Do this in the beginning:

$ THEANO_FLAGS='mode=FAST_RUN,device=gpu,floatX=float32,lib.cnmem=0.85' jupyter notebook

(no $ sign, that's just the prompt); run this to make sure the theano code runs on the GPU.


In [1]:
%matplotlib inline

In [2]:
import theano
from theano import tensor as T
from theano.tensor.nnet import conv2d


WARNING (theano.sandbox.cuda): The cuda backend is deprecated and will be removed in the next release (v0.10).  Please switch to the gpuarray backend.

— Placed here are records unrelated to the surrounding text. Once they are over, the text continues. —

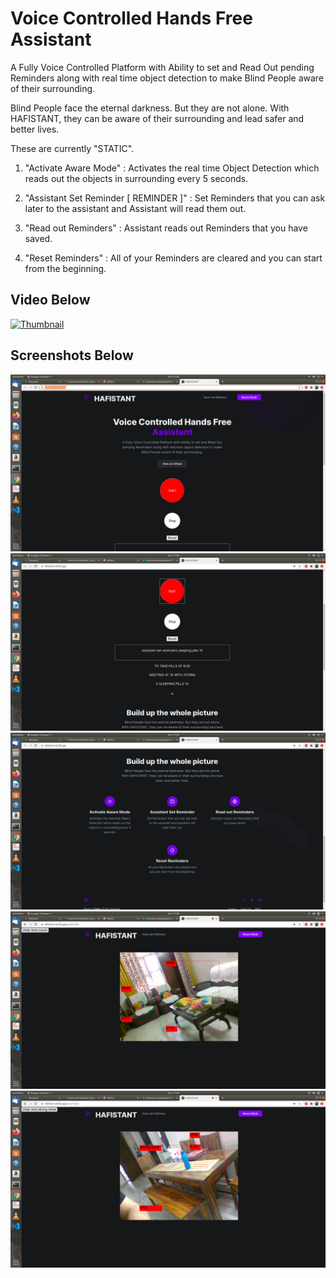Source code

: # Voice Controlled Hands Free Assistant

A Fully Voice Controlled Platform with Ability to set and Read Out pending Reminders along with real time object detection to make Blind People aware of their surrounding.

Blind People face the eternal darkness. But they are not alone. With HAFISTANT, they can be aware of their surrounding and lead safer and better lives.

These are currently "STATIC".

1. "Activate Aware Mode" : Activates the real time Object Detection which reads out the objects in surrounding every 5 seconds.

2. "Assistant Set Reminder [ REMINDER ]" : Set Reminders that you can ask later to the assistant and Assistant will read them out.

3. "Read out Reminders" : Assistant reads out Reminders that you have saved.

4. "Reset Reminders" : All of your Reminders are cleared and you can start from the beginning.

## Video Below
[![Thumbnail](https://img.youtube.com/vi/H-M6rFMxidw/0.jpg)](https://www.youtube.com/watch?v=H-M6rFMxidw)


## Screenshots Below
![Home Page](https://raw.githubusercontent.com/shadowshot-x/HAFISTANT/master/screenshots/Screenshot%20from%202021-02-21%2017-55-59.png)
![Voice Control](https://raw.githubusercontent.com/shadowshot-x/HAFISTANT/master/screenshots/Screenshot%20from%202021-02-21%2017-56-50.png)
![Commands](https://raw.githubusercontent.com/shadowshot-x/HAFISTANT/master/screenshots/Screenshot%20from%202021-02-21%2017-56-54.png)
![Object Detection Demo 1](https://raw.githubusercontent.com/shadowshot-x/HAFISTANT/master/screenshots/Screenshot%20from%202021-02-21%2017-58-44.png)
![Object Detection Demo 2](https://raw.githubusercontent.com/shadowshot-x/HAFISTANT/master/screenshots/Screenshot%20from%202021-02-21%2017-59-06.png)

You can get more information about how to switch at this URL:
 https://github.com/Theano/Theano/wiki/Converting-to-the-new-gpu-back-end%28gpuarray%29

Using gpu device 0: GeForce GTX 980 Ti (CNMeM is enabled with initial size: 80.0% of memory, cuDNN 5105)

In [3]:
from theano.tensor.signal import pool

In [4]:
import os, sys
import gzip
import six.moves.cPickle as pickle

In [5]:
import numpy
import numpy as np

In [6]:
# find where `mnist.pkl.gz` is on your own computer 
f=gzip.open("../Data/mnist.pkl.gz",'rb')
try:
    train_set,valid_set,test_set = pickle.load(f,encoding='latin1')
except:
    train_set,valid_set,test_set = pickle.load(f)
f.close()

In [7]:
train_set_x,train_set_y=train_set
valid_set_x,valid_set_y=valid_set
test_set_x,test_set_y=test_set
train_set_x = train_set_x.astype(theano.config.floatX)
train_set_y = train_set_y.astype(theano.config.floatX)
valid_set_x = valid_set_x.astype(theano.config.floatX)
valid_set_y = valid_set_y.astype(theano.config.floatX)
test_set_x = test_set_x.astype(theano.config.floatX)
test_set_y = test_set_y.astype(theano.config.floatX)
print(train_set_x.shape,train_set_y.shape) # observe the value for (m,d), number of training examples x number of features
print(valid_set_x.shape,valid_set_y.shape)
print(test_set_x.shape,test_set_y.shape)


((50000, 784), (50000,))
((10000, 784), (10000,))
((10000, 784), (10000,))

In [8]:
# this is for reshaping the MNIST data into something for convolution neural networks
train_set_x = train_set_x.reshape((train_set_x.shape[0],1,28,28))
valid_set_x = valid_set_x.reshape((valid_set_x.shape[0],1,28,28))
test_set_x = test_set_x.reshape((test_set_x.shape[0],1,28,28))
print(train_set_x.shape)
print(valid_set_x.shape)
print(test_set_x.shape)


(50000, 1, 28, 28)
(10000, 1, 28, 28)
(10000, 1, 28, 28)

In [9]:
print(train_set_y.min())
print(train_set_y.max())
print(valid_set_y.min())
print(valid_set_y.max())
print(test_set_y.min())
print(test_set_y.max())


0.0
9.0
0.0
9.0
0.0
9.0

Turn this into a so-called "one-hot vector representation."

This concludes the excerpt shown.